Rendered images with source text:

++++++++++

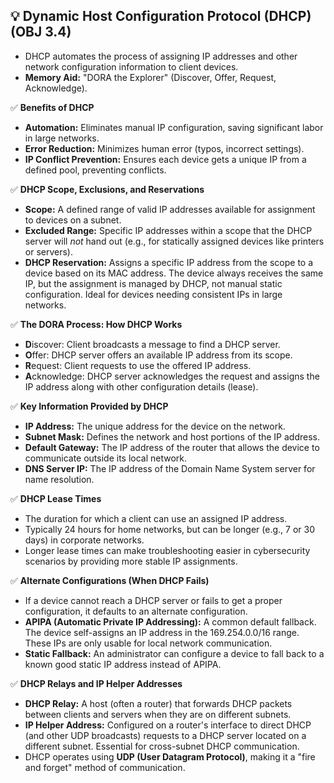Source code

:## 💡 Dynamic Host Configuration Protocol (DHCP) (OBJ 3.4)

- DHCP automates the process of assigning IP addresses and other network configuration information to client devices.
- **Memory Aid:** "DORA the Explorer" (Discover, Offer, Request, Acknowledge).

✅ **Benefits of DHCP**
- **Automation:** Eliminates manual IP configuration, saving significant labor in large networks.
- **Error Reduction:** Minimizes human error (typos, incorrect settings).
- **IP Conflict Prevention:** Ensures each device gets a unique IP from a defined pool, preventing conflicts.

✅ **DHCP Scope, Exclusions, and Reservations**
- **Scope:** A defined range of valid IP addresses available for assignment to devices on a subnet.
- **Excluded Range:** Specific IP addresses within a scope that the DHCP server will *not* hand out (e.g., for statically assigned devices like printers or servers).
- **DHCP Reservation:** Assigns a specific IP address from the scope to a device based on its MAC address. The device always receives the same IP, but the assignment is managed by DHCP, not manual static configuration. Ideal for devices needing consistent IPs in large networks.

✅ **The DORA Process: How DHCP Works**
- **D**iscover: Client broadcasts a message to find a DHCP server.
- **O**ffer: DHCP server offers an available IP address from its scope.
- **R**equest: Client requests to use the offered IP address.
- **A**cknowledge: DHCP server acknowledges the request and assigns the IP address along with other configuration details (lease).

✅ **Key Information Provided by DHCP**
- **IP Address:** The unique address for the device on the network.
- **Subnet Mask:** Defines the network and host portions of the IP address.
- **Default Gateway:** The IP address of the router that allows the device to communicate outside its local network.
- **DNS Server IP:** The IP address of the Domain Name System server for name resolution.

✅ **DHCP Lease Times**
- The duration for which a client can use an assigned IP address.
- Typically 24 hours for home networks, but can be longer (e.g., 7 or 30 days) in corporate networks.
- Longer lease times can make troubleshooting easier in cybersecurity scenarios by providing more stable IP assignments.

✅ **Alternate Configurations (When DHCP Fails)**
- If a device cannot reach a DHCP server or fails to get a proper configuration, it defaults to an alternate configuration.
- **APIPA (Automatic Private IP Addressing):** A common default fallback. The device self-assigns an IP address in the 169.254.0.0/16 range. These IPs are only usable for local network communication.
- **Static Fallback:** An administrator can configure a device to fall back to a known good static IP address instead of APIPA.

✅ **DHCP Relays and IP Helper Addresses**
- **DHCP Relay:** A host (often a router) that forwards DHCP packets between clients and servers when they are on different subnets.
- **IP Helper Address:** Configured on a router's interface to direct DHCP (and other UDP broadcasts) requests to a DHCP server located on a different subnet. Essential for cross-subnet DHCP communication.
- DHCP operates using **UDP (User Datagram Protocol)**, making it a "fire and forget" method of communication.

++++++++++

Your output must contain exactly the lines from the one containing "- **IP Helper" to the final line of the data above, and no other text.

> **Task answer**:
- **IP Helper Address:** Configured on a router's interface to direct DHCP (and other UDP broadcasts) requests to a DHCP server located on a different subnet. Essential for cross-subnet DHCP communication.
- DHCP operates using **UDP (User Datagram Protocol)**, making it a "fire and forget" method of communication.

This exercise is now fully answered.